精密化された輸出管理で欧米企業の供給網に圧力、磁石素材が焦点に
中国は2025年4月、高性能レアアース磁石の輸出を新たにライセンス制に組み入れ、グローバル供給網の要所を戦略的に掌握する体制を強化した。これは、アメリカによる先端技術輸出規制に触発された形で、「制裁の相互化」とも言える。
この制度強化により、中国は電気自動車(EV)用モーターやミサイル誘導装置向けの希少素材の輸出先・用途を把握できる立場を確保。欧州や日本の自動車部品メーカーでは今週、供給途絶で生産停止が相次いだ。
米中首脳の電話会談(5月末)では、トランプ大統領が「レアアース磁石と他の重要項目の整理が進んだ」と語ったが、中国側が承認スピードを上げるとは明言していない。欧米企業幹部の間では、「これは単なる輸出管理ではなく、戦略的影響力の行使だ」との見方が広がっている。
中国はレアアースの鉱石生産で世界シェア約70%を持ち、さらに精製・加工分野では実質的独占状態。この体制の下、輸出許可制は「輸出を止めるのではなく、どこにどれだけ流れているかを掌握する“手術刀”」(米国企業幹部)として機能している。

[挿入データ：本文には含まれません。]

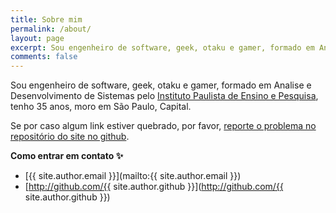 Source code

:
 ```yaml
---
title: Sobre mim
permalink: /about/
layout: page
excerpt: Sou engenheiro de software, geek, otaku e gamer, formado em Analise e Desenvolvimento de Sistemas pelo Instituto Paulista de Ensino e Pesquisa
comments: false
---
```


Sou engenheiro de software, geek, otaku e gamer, formado em Analise e Desenvolvimento de Sistemas pelo [Instituto Paulista de Ensino e Pesquisa](http://www.ipep.com.br/site/), tenho 35 anos, moro em São Paulo, Capital.

Se por caso algum link estiver quebrado, por favor, [reporte o problema no repositório do site no github](https://github.com/rafaelmartines/rafaelmartines.github.io/issues).

**Como entrar em contato ✨**

- [{{ site.author.email }}](mailto:{{ site.author.email }})
- [http://github.com/{{ site.author.github }}](http://github.com/{{ site.author.github }})
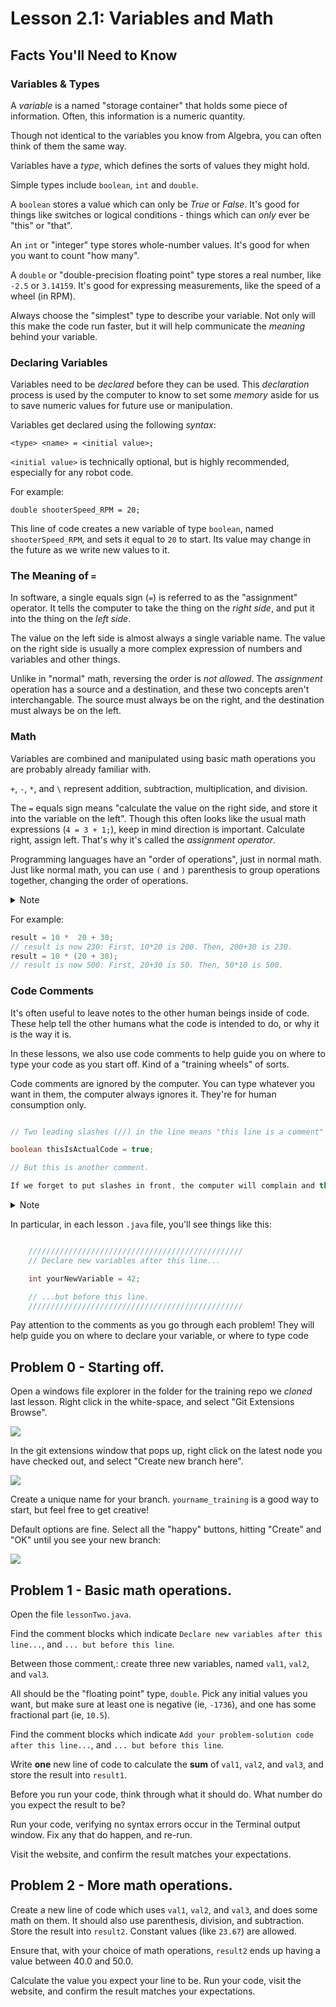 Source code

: 
# Lesson 2.1: Variables and Math

## Facts You'll Need to Know

### Variables & Types

A _variable_ is a named "storage container" that holds some piece of information. Often, this information is a numeric quantity.

Though not identical to the variables you know from Algebra, you can often think of them the same way.

Variables have a _type_, which defines the sorts of values they might hold.

Simple types include `boolean`, `int` and `double`. 

A `boolean` stores a value which can only be _True_ or _False_. It's good for things like switches or logical conditions - things which can _only_ ever be "this" or "that".

An `int` or "integer" type stores whole-number values. It's good for when you want to count "how many".

A `double` or "double-precision floating point" type stores a real number, like `-2.5` or `3.14159`. It's good for expressing measurements, like the speed of a wheel (in RPM). 

Always choose the "simplest" type to describe your variable. Not only will this make the code run faster, but it will help communicate the _meaning_ behind your variable. 

### Declaring Variables

Variables need to be _declared_ before they can be used. This _declaration_ process is used by the computer to know to set some _memory_ aside for us to save numeric values for future use or manipulation.

Variables get declared using the following _syntax_:

`<type> <name> = <initial value>;`

`<initial value>` is technically optional, but is highly recommended, especially for any robot code.

For example:

`double shooterSpeed_RPM = 20;`

This line of code creates a new variable of type `boolean`, named `shooterSpeed_RPM`, and sets it equal to `20` to start. Its value may change in the future as we write new values to it.

### The Meaning of `=`

In software, a single equals sign (`=`) is referred to as the "assignment" operator. It tells the computer to take the thing on the _right side_, and put it into the thing on the _left side_.

The value on the left side is almost always a single variable name. The value on the right side is usually a more complex expression of numbers and variables and other things.

Unlike in "normal" math, reversing the order is _not allowed_. The _assignment_ operation has a source and a destination, and these two concepts aren't interchangable. The source must always be on the right, and the destination must always be on the left.

### Math 

Variables are combined and manipulated using basic math operations you are probably already familiar with.

`+`, `-`, `*`, and `\` represent addition, subtraction, multiplication, and division.

The `=` equals sign means "calculate the value on the right side, and store it into the variable on the left". Though this often looks like the usual math expressions (`4 = 3 + 1;`), keep in mind direction is important. Calculate right, assign left. That's why it's called the _assignment operator_.

Programming languages have an "order of operations", just in normal math. Just like normal math, you can use `(` and `)` parenthesis to group operations together, changing the order of operations.


<details>
<summary> Note </summary>
Chris learned the acronym PEMDAS (pronounced "paehm-dahs") to describe the Math order of operations. (Parenthesis, then exponentiation, then multiplication, then division, then addition, then subtraction). Chris also learned the trigonometric ratios and functions with the pneumonic not as our Native American friend SOH-CAH-TOA, but as "Some Old Hippie Caught Another Hippie Tripping On Acid" This explains a lot about Chris. We'll assume none of these are commonly-used pneumonic devices, and avoid their usage. But if you happen to know them, well, you can assume you'll turn out like Chris.
</details>


For example:

```java
result = 10 *  20 + 30;  
// result is now 230: First, 10*20 is 200. Then, 200+30 is 230.
result = 10 * (20 + 30); 
// result is now 500: First, 20+30 is 50. Then, 50*10 is 500.
```

### Code Comments

It's often useful to leave notes to the other human beings inside of code. These help tell the other humans what the code is intended to do, or why it is the way it is.

In these lessons, we also use code comments to help guide you on where to type your code as you start off. Kind of a "training wheels" of sorts.

Code comments are ignored by the computer. You can type whatever you want in them, the computer always ignores it. They're for human consumption only.

```java

// Two leading slashes (//) in the line means "this line is a comment"

boolean thisIsActualCode = true;

// But this is another comment.

If we forget to put slashes in front, the computer will complain and throw "syntax" errors on this line.

```

<details>
<summary> Note </summary>

```java
/* Slash-star sequences surrounding text is also a comment */

double anotherPieceOfRealCode = 123.456;

/**
 * Code comments may
 * also take up more than
 * one line if you use the
 * slash-star format
 */ 

```
</details>

In particular, in each lesson `.java` file, you'll see things like this:

```java

    ////////////////////////////////////////////////
    // Declare new variables after this line...

    int yourNewVariable = 42;

    // ...but before this line.
    ////////////////////////////////////////////////
```

Pay attention to the comments as you go through each problem! They will help guide you on where to declare your variable, or where to type code

## Problem 0 - Starting off.

Open a windows file explorer in the folder for the training repo we _cloned_ last lesson. Right click in the white-space, and select "Git Extensions Browse".

![](doc/gitext_clone.png)

In the git extensions window that pops up, right click on the latest node you have checked out, and select "Create new branch here".

![](doc/gitext_new_branch.png)

Create a unique name for your branch. `yourname_training` is a good way to start, but feel free to get creative!

Default options are fine. Select all the "happy" buttons, hitting "Create" and "OK" until you see your new branch:

![](doc/gitext_new_branch_created.png)

## Problem 1 - Basic math operations.

Open the file `lessonTwo.java`. 

Find the comment blocks which indicate `Declare new variables after this line...`, and `... but before this line`.

Between those comment,: create three new variables, named `val1`, `val2`, and `val3`. 

All should be the "floating point" type, `double`. Pick any initial values you want, but make sure at least one is negative (ie, `-1736`), and one has some fractional part (ie, `10.5`).

Find the comment blocks which indicate `Add your problem-solution code after this line...`, and `... but before this line`. 

Write **one** new line of code to calculate the **sum** of `val1`, `val2`, and `val3`, and store the result into `result1`. 

Before you run your code, think through what it should do. What number do you expect the result to be?

Run your code, verifying no syntax errors occur in the Terminal output window. Fix any that do happen, and re-run.

Visit the website, and confirm the result matches your expectations.

## Problem 2 - More math operations.

Create a new line of code which uses `val1`, `val2`, and `val3`, and does some math on them. It should also use parenthesis, division, and subtraction. Store the result into `result2`. Constant values (like `23.67`) are allowed. 

Ensure that, with your choice of math operations, `result2` ends up having a value between 40.0 and 50.0.

Calculate the value you expect your line to be. Run your code, visit the website, and confirm the result matches your expectations.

背景には、2010年の日本向けレアアース禁輸措置や、2020年の輸出管理法施行など、30年にわたる国家戦略がある。中国は米国による半導体・AI制裁への対抗として、ガリウムやゲルマニウム、黒鉛などの輸出管理も段階的に導入してきた。
現在、中国商務省の担当部門(約60人)が、世界の製造業を支える供給網の“水門”を握る状況となっており、日本の数百社も輸出ライセンス待ちの状態にあるという。
中国の行動は、必ずしも明示的な報復とはされていないが、「承認の遅延という“信号”を通じ、米国のさらなる技術規制に対する牽制になっている」との指摘もある。
金属フォーカス編集部コメント
中国によるレアアース磁石の輸出規制強化は、素材そのものの希少性ではなく、精製・加工能力の集中による“地政学的な希少性”を浮き彫りにしている。特に日本や欧州の製造業にとって、短期的な調達リスクにとどまらず、サプライチェーンの透明性とレジリエンス確保が中長期的課題として突きつけられた形だ。代替供給源の確保には年単位の時間と資本が必要であり、レアアース資源の戦略的価値は今後さらに高まると見られる。